Where the records below show the word "Check" in a line, please copy that line.

(Items from a data source)
____

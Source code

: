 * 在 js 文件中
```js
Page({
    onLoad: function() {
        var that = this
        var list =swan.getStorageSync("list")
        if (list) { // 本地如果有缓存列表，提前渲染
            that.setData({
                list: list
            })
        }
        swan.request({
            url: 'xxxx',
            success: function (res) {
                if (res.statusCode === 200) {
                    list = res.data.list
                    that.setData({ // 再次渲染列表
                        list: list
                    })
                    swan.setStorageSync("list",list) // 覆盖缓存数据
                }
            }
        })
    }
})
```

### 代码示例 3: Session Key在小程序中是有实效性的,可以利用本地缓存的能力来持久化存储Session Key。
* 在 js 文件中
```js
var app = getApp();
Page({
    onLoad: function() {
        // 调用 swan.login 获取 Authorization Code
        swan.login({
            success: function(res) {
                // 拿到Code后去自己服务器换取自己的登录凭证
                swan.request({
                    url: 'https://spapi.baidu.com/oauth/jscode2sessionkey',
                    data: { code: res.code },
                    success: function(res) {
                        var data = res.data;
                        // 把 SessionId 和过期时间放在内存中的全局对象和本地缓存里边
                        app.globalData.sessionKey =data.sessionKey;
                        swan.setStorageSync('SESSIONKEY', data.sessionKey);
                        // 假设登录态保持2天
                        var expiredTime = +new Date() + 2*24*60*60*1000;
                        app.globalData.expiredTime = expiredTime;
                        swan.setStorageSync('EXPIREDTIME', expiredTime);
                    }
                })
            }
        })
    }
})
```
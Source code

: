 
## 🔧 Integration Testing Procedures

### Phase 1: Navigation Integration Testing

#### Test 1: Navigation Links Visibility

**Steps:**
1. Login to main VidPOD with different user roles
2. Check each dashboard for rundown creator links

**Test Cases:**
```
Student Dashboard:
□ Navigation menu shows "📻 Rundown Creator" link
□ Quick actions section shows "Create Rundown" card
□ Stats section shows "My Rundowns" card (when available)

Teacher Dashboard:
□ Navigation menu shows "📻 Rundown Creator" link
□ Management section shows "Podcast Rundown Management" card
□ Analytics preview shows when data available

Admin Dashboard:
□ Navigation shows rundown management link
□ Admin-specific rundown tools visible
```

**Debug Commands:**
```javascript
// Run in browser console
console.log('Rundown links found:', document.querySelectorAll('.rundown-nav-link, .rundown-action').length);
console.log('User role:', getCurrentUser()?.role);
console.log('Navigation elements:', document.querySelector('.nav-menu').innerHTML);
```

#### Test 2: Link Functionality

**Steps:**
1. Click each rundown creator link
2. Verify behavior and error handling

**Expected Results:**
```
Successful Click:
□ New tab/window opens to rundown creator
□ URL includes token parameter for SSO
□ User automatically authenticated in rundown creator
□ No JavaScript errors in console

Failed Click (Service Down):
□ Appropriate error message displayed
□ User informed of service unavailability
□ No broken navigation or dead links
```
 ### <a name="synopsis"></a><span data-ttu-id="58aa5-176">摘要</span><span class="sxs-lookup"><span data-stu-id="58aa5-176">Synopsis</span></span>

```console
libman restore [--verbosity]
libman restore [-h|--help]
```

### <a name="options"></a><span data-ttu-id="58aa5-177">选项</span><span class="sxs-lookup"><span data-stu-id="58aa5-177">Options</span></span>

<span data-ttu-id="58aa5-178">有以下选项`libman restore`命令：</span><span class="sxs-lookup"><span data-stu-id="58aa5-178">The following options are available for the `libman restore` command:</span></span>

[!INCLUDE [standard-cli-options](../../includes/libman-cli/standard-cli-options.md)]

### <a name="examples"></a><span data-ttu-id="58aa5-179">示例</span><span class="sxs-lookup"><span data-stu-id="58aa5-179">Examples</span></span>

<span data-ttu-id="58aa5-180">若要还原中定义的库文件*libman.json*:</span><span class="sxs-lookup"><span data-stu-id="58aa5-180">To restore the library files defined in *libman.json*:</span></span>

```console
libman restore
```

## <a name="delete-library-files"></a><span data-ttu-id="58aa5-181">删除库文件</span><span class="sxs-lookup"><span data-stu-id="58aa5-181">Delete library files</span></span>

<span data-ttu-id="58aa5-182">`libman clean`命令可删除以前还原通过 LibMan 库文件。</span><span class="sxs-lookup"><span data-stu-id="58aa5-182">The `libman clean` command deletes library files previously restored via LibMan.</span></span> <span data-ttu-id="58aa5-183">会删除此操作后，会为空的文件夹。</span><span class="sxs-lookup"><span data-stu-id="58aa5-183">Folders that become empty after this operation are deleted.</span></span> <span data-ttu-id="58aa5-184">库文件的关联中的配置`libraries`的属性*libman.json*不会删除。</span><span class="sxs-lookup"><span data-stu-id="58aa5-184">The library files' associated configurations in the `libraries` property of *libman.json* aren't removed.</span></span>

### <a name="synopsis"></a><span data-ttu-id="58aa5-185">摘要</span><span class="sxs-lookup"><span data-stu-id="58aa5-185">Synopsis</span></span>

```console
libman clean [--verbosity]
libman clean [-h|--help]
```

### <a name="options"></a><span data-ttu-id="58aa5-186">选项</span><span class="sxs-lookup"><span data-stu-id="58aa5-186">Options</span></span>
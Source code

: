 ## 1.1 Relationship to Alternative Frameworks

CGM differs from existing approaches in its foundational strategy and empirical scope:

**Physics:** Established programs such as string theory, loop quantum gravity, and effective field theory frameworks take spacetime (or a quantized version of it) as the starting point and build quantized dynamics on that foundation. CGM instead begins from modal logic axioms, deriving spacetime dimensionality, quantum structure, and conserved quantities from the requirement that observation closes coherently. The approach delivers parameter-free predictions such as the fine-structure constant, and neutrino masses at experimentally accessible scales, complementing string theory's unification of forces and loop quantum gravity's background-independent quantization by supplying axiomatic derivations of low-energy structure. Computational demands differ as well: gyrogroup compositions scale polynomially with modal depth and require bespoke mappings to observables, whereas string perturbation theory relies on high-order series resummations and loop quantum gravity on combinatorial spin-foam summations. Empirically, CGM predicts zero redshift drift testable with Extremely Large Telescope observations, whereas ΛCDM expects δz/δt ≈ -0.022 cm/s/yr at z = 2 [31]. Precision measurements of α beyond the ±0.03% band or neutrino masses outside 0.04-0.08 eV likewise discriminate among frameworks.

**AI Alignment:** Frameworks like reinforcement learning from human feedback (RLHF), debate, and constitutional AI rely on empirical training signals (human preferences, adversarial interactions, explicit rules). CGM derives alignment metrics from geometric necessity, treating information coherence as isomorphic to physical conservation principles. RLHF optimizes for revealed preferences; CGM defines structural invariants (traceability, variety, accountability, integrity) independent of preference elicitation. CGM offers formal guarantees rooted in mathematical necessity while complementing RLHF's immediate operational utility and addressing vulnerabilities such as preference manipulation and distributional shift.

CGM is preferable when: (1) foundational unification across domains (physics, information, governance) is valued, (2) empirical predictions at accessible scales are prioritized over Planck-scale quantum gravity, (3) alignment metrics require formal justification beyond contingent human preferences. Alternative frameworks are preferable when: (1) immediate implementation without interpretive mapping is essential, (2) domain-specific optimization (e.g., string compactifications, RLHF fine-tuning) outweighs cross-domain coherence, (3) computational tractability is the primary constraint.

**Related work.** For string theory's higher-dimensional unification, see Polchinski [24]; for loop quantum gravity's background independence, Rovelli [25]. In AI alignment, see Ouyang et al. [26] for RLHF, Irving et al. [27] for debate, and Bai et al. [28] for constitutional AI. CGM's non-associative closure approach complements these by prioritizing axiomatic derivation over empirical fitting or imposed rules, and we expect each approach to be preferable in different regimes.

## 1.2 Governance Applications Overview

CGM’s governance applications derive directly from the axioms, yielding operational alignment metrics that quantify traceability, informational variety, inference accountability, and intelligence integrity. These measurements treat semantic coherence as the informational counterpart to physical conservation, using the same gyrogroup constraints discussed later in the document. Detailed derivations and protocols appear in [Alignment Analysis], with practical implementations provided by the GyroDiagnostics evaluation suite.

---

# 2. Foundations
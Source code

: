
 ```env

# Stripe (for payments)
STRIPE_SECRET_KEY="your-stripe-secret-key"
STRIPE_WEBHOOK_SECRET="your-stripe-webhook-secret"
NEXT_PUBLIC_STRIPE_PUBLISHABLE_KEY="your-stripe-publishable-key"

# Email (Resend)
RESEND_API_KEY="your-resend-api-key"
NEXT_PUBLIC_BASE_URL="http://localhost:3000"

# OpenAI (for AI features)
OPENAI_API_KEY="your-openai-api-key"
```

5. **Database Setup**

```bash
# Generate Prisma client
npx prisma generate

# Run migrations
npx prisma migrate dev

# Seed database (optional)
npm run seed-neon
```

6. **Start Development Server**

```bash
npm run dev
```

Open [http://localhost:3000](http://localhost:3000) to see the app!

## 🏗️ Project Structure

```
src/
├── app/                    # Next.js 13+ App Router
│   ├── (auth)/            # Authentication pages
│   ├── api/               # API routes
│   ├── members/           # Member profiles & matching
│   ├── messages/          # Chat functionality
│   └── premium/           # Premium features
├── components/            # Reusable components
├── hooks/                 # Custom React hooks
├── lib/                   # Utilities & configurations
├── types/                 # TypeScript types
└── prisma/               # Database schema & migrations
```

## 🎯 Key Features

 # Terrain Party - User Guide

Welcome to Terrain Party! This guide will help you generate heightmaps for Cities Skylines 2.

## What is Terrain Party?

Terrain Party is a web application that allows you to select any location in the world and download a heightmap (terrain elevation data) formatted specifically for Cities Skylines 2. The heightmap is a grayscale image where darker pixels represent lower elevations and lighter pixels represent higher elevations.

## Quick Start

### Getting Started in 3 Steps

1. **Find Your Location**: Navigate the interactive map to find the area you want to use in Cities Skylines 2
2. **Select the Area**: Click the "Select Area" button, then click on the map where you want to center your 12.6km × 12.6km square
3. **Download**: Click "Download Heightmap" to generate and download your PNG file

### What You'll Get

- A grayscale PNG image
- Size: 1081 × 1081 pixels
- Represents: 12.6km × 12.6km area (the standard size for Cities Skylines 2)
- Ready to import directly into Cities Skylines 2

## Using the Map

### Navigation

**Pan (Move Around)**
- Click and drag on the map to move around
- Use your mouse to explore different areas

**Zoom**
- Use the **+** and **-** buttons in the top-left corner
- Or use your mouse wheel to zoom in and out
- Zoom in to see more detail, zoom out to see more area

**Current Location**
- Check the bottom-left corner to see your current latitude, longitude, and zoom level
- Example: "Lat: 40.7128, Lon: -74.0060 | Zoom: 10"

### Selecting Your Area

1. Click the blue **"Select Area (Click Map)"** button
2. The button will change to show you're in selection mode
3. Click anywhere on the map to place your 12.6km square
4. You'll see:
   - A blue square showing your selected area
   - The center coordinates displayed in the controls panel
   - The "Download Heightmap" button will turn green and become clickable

____

Solved exercise.
2. Check each dashboard for rundown creator links
- Check the bottom-left corner to see your current latitude, longitude, and zoom level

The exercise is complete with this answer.